- ABOUT THIS EXERCISE -
In how many lines of the records below does the word "command" appear? Answer with the number alone.

- TASK INPUTS -
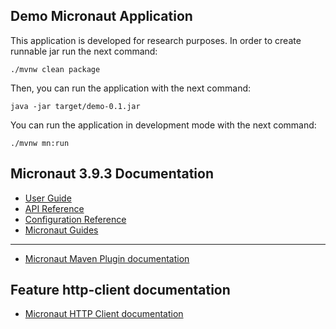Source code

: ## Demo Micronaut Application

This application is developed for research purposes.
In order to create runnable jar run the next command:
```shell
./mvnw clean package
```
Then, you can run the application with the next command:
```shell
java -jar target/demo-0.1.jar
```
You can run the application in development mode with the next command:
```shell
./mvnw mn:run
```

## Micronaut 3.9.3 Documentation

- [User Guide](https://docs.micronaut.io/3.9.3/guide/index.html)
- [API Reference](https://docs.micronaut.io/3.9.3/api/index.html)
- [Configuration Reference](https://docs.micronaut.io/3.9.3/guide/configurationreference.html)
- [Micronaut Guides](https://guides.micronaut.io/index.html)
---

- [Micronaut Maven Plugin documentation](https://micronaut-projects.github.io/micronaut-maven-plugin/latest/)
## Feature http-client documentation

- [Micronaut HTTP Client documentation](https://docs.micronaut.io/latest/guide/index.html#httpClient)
* * *
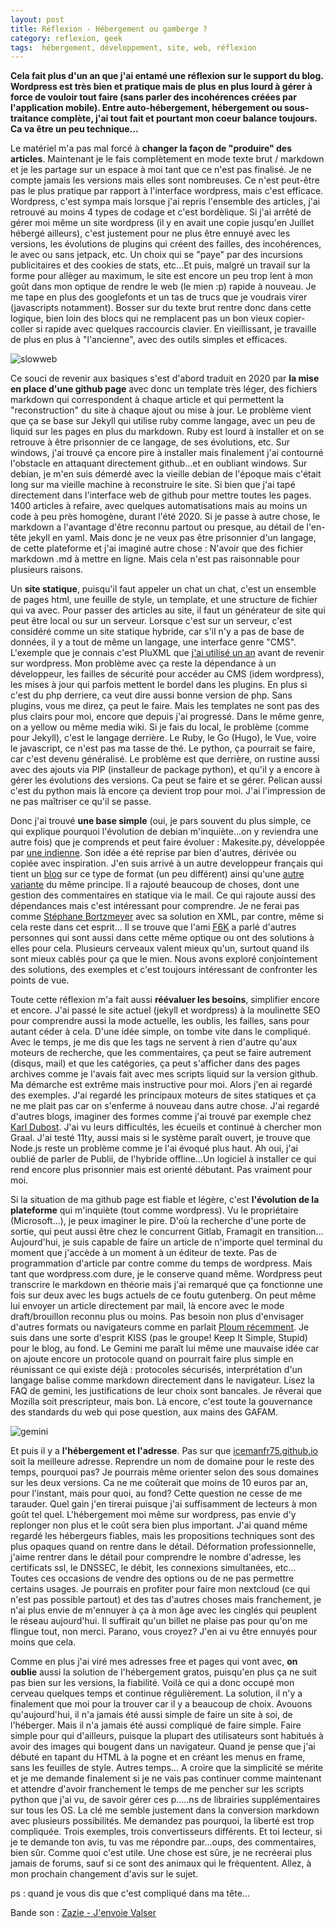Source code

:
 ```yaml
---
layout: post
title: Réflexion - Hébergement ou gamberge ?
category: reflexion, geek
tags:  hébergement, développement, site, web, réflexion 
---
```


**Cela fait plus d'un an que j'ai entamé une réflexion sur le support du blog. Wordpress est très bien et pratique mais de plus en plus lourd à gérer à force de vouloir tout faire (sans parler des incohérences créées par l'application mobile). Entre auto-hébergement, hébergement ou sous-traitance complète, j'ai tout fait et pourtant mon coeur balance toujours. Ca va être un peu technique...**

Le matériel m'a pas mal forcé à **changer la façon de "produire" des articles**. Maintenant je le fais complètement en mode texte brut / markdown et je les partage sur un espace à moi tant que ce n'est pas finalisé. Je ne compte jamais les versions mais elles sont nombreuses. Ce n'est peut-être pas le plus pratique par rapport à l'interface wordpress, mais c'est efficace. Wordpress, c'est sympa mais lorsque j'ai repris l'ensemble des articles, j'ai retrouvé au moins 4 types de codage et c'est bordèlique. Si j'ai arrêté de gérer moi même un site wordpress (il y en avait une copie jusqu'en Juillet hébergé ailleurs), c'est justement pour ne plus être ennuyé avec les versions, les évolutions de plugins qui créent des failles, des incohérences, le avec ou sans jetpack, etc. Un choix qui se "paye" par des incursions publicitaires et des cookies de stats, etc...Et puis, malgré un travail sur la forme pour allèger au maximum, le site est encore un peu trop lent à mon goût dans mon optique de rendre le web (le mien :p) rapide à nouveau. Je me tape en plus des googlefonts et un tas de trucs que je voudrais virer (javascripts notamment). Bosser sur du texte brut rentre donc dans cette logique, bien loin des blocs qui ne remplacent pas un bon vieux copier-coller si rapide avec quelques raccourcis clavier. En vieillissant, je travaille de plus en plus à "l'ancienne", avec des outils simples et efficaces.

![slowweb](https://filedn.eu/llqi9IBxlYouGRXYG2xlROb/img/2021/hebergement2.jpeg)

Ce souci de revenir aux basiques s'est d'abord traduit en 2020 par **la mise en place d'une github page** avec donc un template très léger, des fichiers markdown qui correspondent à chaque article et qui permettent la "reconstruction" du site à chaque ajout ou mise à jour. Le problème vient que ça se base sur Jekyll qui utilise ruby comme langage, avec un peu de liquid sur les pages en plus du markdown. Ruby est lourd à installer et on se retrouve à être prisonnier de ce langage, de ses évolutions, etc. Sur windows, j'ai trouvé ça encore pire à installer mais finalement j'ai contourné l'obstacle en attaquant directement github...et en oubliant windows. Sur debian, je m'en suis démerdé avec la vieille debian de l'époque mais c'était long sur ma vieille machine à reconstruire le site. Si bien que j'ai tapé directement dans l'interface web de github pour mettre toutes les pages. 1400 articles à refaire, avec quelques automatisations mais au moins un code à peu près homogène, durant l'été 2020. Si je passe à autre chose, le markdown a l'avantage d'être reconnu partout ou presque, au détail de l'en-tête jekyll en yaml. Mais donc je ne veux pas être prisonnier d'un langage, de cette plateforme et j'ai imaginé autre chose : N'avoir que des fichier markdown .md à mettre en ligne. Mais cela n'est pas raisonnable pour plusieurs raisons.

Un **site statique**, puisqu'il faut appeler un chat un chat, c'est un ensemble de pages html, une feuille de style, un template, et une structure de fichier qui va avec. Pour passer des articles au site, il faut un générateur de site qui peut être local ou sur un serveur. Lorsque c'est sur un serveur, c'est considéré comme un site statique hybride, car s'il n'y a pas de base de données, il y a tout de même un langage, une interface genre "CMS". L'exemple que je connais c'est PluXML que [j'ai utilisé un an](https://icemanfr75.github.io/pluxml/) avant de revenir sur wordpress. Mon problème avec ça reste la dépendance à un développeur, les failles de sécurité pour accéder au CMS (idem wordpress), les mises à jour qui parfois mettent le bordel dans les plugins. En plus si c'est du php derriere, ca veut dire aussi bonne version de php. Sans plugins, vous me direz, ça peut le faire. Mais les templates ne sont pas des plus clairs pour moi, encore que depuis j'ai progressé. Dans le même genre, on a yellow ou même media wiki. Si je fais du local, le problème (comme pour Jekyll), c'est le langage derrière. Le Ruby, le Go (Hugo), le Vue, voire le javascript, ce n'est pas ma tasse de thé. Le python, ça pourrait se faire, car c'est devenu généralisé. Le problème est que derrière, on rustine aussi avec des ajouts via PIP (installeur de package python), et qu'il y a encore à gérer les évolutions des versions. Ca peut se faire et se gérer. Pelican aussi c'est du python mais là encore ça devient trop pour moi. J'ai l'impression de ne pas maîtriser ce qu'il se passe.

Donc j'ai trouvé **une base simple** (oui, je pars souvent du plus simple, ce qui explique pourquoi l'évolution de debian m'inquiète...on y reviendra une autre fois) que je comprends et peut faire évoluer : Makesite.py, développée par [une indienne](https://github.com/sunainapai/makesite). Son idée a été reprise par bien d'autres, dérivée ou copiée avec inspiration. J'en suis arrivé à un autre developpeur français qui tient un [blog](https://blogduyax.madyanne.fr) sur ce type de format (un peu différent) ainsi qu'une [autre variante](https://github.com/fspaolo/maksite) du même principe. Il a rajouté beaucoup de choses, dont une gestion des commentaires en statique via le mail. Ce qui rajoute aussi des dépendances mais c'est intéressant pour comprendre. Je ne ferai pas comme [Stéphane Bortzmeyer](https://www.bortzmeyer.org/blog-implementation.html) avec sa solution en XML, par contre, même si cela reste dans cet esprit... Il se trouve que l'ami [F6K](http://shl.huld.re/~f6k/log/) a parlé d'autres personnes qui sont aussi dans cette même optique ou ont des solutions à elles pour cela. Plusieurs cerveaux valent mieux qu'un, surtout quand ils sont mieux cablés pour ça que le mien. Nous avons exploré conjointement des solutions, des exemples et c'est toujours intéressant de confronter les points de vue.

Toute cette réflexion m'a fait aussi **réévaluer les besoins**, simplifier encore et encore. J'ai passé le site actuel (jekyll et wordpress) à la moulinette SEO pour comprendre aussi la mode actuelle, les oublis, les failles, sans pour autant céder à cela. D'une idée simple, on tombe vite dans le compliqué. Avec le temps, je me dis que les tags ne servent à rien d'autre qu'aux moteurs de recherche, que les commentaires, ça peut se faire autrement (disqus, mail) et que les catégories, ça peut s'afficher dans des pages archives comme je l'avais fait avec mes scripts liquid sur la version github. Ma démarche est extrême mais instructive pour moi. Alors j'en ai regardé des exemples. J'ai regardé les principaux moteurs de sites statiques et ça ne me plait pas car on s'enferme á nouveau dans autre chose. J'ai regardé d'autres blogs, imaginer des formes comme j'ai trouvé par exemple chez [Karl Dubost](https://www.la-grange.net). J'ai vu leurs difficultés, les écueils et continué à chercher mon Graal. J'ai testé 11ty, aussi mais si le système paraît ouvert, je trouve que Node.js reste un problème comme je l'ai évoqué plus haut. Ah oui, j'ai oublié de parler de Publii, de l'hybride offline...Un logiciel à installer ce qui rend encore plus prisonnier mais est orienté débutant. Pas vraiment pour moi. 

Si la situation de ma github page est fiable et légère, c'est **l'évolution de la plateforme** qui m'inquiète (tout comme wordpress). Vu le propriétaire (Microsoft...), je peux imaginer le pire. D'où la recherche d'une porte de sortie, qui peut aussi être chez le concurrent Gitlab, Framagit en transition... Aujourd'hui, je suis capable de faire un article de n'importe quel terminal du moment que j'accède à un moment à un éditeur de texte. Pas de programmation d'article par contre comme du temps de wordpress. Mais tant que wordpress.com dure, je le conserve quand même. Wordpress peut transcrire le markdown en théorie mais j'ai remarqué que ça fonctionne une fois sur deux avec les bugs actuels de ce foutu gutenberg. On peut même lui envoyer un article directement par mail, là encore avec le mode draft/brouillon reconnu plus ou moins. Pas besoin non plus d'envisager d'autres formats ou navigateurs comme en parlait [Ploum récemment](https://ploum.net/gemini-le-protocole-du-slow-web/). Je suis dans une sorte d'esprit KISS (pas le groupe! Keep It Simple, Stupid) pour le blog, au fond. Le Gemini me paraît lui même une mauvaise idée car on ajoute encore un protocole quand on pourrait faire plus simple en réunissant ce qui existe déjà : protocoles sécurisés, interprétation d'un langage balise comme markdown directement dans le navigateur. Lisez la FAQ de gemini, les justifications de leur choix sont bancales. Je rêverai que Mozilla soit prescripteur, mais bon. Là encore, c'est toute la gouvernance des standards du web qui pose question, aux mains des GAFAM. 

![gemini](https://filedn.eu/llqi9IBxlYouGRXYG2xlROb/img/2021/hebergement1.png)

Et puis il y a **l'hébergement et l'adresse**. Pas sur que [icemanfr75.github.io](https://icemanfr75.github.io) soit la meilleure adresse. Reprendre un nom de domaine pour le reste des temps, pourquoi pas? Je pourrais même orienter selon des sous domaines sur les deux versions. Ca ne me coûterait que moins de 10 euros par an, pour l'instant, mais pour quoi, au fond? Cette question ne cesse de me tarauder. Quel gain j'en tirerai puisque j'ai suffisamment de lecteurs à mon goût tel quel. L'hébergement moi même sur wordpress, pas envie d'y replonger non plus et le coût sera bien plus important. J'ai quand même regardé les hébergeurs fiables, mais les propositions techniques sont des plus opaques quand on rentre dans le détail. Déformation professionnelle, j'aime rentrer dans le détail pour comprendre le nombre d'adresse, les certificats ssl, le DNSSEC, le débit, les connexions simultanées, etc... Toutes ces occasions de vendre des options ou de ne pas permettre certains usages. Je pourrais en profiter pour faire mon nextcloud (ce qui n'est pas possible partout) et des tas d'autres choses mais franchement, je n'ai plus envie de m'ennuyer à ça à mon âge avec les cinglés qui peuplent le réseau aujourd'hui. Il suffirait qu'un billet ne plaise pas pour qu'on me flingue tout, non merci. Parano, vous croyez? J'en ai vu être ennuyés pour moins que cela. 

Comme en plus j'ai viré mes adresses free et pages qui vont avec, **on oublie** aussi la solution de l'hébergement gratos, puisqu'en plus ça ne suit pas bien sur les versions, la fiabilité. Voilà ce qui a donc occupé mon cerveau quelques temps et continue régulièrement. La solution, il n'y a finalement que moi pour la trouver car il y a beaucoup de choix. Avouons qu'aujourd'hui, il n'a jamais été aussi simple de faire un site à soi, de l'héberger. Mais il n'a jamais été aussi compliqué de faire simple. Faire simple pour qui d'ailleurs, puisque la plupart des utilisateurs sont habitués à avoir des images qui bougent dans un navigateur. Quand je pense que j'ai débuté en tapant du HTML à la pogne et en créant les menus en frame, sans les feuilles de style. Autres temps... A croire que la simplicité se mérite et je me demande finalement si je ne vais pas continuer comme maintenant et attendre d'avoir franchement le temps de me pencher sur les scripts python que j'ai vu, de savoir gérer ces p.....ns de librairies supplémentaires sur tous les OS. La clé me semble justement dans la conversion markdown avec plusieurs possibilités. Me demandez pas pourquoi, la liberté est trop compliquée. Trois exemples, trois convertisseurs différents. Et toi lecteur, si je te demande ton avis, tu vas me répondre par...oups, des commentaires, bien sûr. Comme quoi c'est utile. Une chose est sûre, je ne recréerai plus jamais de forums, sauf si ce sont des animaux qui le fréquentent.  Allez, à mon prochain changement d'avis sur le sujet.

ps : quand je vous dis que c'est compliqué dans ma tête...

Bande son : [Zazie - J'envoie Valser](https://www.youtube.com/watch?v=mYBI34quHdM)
...
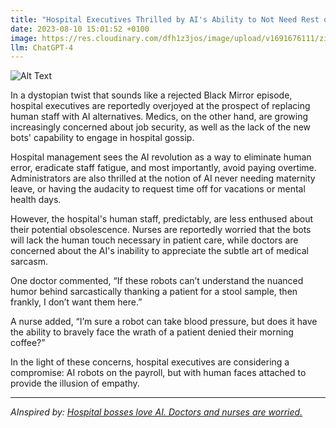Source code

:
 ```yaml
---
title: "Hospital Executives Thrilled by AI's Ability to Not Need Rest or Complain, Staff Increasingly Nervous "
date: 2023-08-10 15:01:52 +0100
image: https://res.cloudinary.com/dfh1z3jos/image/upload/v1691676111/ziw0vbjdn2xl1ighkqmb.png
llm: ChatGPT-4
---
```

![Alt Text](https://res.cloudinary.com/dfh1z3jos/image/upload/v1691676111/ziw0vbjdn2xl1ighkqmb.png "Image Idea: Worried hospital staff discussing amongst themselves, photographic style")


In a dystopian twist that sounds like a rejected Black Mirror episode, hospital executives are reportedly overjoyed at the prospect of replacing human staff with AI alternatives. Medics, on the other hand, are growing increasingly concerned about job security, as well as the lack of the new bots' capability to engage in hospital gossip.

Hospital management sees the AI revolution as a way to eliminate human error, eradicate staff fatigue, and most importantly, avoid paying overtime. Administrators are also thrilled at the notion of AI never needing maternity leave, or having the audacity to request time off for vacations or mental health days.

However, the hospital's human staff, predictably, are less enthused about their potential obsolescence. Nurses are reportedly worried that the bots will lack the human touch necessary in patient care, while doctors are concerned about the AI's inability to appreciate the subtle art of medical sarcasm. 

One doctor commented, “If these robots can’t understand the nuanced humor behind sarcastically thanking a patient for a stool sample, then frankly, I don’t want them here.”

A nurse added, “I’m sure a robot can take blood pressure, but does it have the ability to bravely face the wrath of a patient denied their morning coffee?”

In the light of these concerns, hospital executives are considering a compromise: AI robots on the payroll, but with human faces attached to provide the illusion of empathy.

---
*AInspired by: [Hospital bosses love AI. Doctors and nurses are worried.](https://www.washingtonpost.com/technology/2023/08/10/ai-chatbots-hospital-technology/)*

- ANSWER SPACE -
3